[Plain-text document sources]
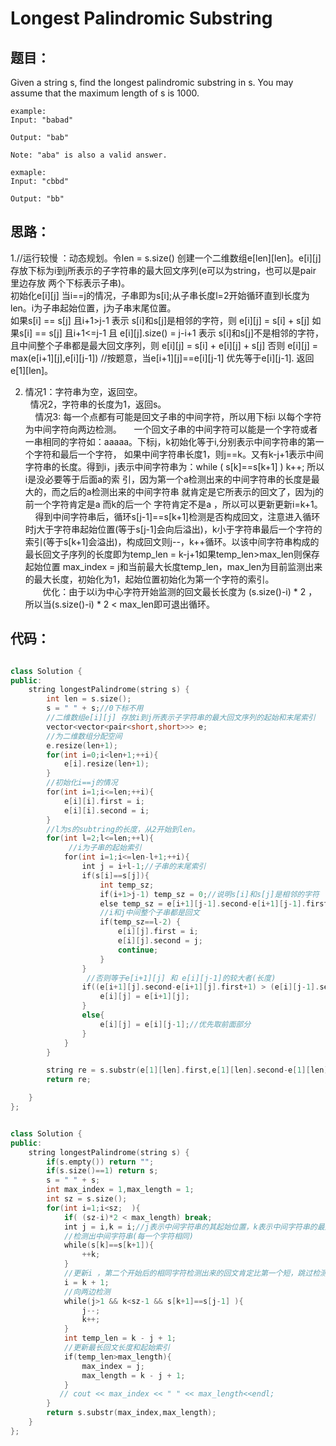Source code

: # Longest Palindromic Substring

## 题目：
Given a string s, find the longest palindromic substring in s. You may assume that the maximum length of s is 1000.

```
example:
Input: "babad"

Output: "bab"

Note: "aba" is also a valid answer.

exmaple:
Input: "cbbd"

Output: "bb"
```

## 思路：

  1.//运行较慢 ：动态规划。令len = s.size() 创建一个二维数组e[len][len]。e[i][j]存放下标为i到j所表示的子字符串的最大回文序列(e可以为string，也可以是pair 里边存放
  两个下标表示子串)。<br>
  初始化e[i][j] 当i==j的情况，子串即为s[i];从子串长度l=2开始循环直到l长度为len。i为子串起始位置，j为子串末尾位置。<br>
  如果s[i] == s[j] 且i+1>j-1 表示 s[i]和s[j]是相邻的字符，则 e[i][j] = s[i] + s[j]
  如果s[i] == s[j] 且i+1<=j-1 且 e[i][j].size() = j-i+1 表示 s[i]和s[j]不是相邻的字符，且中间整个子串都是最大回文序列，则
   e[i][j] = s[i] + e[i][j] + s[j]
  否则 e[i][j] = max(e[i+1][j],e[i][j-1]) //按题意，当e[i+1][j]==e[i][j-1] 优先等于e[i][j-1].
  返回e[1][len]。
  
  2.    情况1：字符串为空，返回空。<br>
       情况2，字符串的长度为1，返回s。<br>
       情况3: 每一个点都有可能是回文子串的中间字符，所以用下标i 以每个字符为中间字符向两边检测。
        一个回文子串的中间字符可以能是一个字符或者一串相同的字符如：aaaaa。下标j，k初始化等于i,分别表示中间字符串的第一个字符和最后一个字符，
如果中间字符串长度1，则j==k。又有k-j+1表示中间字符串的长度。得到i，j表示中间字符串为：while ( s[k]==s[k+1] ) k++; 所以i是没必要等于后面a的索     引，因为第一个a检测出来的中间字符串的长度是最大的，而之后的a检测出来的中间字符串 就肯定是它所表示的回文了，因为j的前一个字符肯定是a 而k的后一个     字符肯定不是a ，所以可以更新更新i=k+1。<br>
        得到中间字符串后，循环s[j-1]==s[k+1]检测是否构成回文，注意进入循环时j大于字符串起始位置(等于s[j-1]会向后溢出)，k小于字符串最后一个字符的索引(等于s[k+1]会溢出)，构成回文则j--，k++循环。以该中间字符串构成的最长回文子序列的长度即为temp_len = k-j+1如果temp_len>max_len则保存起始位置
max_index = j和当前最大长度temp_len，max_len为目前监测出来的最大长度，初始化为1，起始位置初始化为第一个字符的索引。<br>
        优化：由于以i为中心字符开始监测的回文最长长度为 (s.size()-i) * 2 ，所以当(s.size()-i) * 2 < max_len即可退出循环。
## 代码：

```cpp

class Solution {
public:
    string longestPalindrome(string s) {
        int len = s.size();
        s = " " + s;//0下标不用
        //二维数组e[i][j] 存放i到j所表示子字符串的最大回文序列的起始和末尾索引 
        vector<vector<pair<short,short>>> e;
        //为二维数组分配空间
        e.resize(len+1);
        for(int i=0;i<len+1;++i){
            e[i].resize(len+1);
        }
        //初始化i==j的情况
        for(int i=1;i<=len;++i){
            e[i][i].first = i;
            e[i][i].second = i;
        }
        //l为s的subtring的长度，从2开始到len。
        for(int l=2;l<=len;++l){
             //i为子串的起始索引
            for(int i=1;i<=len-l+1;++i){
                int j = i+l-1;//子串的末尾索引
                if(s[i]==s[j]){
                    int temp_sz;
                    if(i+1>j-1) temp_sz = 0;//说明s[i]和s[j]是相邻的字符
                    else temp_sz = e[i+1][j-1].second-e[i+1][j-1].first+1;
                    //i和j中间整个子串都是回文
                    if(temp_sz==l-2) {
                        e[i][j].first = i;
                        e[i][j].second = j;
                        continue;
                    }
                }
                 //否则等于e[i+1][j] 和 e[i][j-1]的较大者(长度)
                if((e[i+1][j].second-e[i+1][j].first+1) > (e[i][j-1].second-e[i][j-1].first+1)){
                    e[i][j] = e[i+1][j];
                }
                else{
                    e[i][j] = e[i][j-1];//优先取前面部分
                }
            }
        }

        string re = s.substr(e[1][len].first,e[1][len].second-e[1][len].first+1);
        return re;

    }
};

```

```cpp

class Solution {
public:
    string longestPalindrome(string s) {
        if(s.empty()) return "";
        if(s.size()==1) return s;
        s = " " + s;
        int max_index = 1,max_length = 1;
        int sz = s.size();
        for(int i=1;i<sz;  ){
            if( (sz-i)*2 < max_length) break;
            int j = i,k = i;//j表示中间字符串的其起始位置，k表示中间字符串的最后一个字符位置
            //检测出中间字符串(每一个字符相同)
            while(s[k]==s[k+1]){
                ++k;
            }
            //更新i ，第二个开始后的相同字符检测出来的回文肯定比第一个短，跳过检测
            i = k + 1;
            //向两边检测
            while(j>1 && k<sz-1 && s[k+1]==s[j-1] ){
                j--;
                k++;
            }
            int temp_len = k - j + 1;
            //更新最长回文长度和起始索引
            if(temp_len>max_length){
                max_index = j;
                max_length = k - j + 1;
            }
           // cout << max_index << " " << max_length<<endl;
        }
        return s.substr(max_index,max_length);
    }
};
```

● **YOUR GOAL**: Each line above that contains the word "while" must be copied.

● **ANSWER TO THE PROBLEM**:
如果中间字符串长度1，则j==k。又有k-j+1表示中间字符串的长度。得到i，j表示中间字符串为：while ( s[k]==s[k+1] ) k++; 所以i是没必要等于后面a的索     引，因为第一个a检测出来的中间字符串的长度是最大的，而之后的a检测出来的中间字符串 就肯定是它所表示的回文了，因为j的前一个字符肯定是a 而k的后一个     字符肯定不是a ，所以可以更新更新i=k+1。<br>
            while(s[k]==s[k+1]){
            while(j>1 && k<sz-1 && s[k+1]==s[j-1] ){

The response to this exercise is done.